REQUIREMENT:
Write out the stretch of lines below that begins at the line with "89.4 (88.4) |" and ends at the line with "90.2 (89.8) |", including both, exactly as given and nothing more.

Document images with source code:

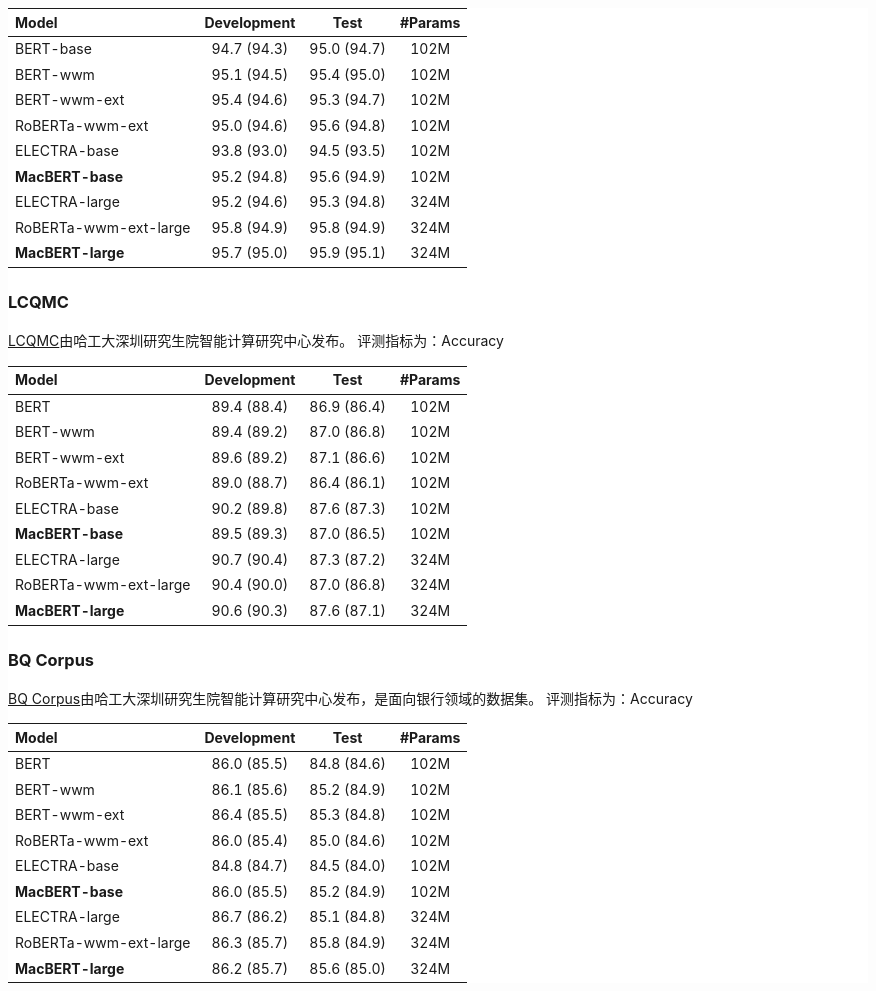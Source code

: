 | Model                     | Development |    Test     | #Params |
| :------------------------ | :---------: | :---------: | :-----: |
| BERT-base                 | 94.7 (94.3) | 95.0 (94.7) |  102M   |
| BERT-wwm                  | 95.1 (94.5) | 95.4 (95.0) |  102M   |
| BERT-wwm-ext              | 95.4 (94.6) | 95.3 (94.7) |  102M   |
| RoBERTa-wwm-ext           | 95.0 (94.6) | 95.6 (94.8) |  102M   |
| ELECTRA-base          | 93.8 (93.0) | 94.5 (93.5) |  102M   |
| **MacBERT-base** | 95.2 (94.8) | 95.6 (94.9) | 102M |
| ELECTRA-large         |    95.2 (94.6)    |    95.3 (94.8)    |  324M   |
| RoBERTa-wwm-ext-large | 95.8 (94.9) | 95.8 (94.9) |324M|
| **MacBERT-large** | 95.7 (95.0) | 95.9 (95.1) | 324M |


### LCQMC
[LCQMC](http://icrc.hitsz.edu.cn/info/1037/1146.htm)由哈工大深圳研究生院智能计算研究中心发布。 
评测指标为：Accuracy

| Model                     | Development |    Test     | #Params |
| :------------------------ | :---------: | :---------: | :-----: |
| BERT                      | 89.4 (88.4) | 86.9 (86.4) |  102M   |
| BERT-wwm                  | 89.4 (89.2) | 87.0 (86.8) |  102M   |
| BERT-wwm-ext              | 89.6 (89.2) | 87.1 (86.6) |  102M   |
| RoBERTa-wwm-ext           | 89.0 (88.7) | 86.4 (86.1) |  102M   |
| ELECTRA-base          | 90.2 (89.8) | 87.6 (87.3) |  102M   |
| **MacBERT-base** | 89.5 (89.3) | 87.0 (86.5) | 102M |
| ELECTRA-large         |    90.7 (90.4)    |    87.3 (87.2)    |  324M   |
| RoBERTa-wwm-ext-large | 90.4 (90.0) | 87.0 (86.8) |324M|
| **MacBERT-large** | 90.6 (90.3) | 87.6 (87.1) | 324M |

### BQ Corpus 
[BQ Corpus](http://icrc.hitsz.edu.cn/Article/show/175.html)由哈工大深圳研究生院智能计算研究中心发布，是面向银行领域的数据集。
评测指标为：Accuracy

| Model                     | Development |    Test     | #Params |
| :------------------------ | :---------: | :---------: | :-----: |
| BERT                      | 86.0 (85.5) | 84.8 (84.6) |  102M   |
| BERT-wwm                  | 86.1 (85.6) | 85.2 (84.9) |  102M   |
| BERT-wwm-ext              | 86.4 (85.5) | 85.3 (84.8) |  102M   |
| RoBERTa-wwm-ext           | 86.0 (85.4) | 85.0 (84.6) |  102M   |
| ELECTRA-base          | 84.8 (84.7) | 84.5 (84.0) |  102M   |
| **MacBERT-base** | 86.0 (85.5) | 85.2 (84.9) | 102M |
| ELECTRA-large         |    86.7 (86.2)    |    85.1 (84.8)    |  324M   |
| RoBERTa-wwm-ext-large | 86.3 (85.7) | 85.8 (84.9) |324M|
| **MacBERT-large** | 86.2 (85.7) | 85.6 (85.0) | 324M |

FINISHED TASK:
| BERT                      | 89.4 (88.4) | 86.9 (86.4) |  102M   |
| BERT-wwm                  | 89.4 (89.2) | 87.0 (86.8) |  102M   |
| BERT-wwm-ext              | 89.6 (89.2) | 87.1 (86.6) |  102M   |
| RoBERTa-wwm-ext           | 89.0 (88.7) | 86.4 (86.1) |  102M   |
| ELECTRA-base          | 90.2 (89.8) | 87.6 (87.3) |  102M   |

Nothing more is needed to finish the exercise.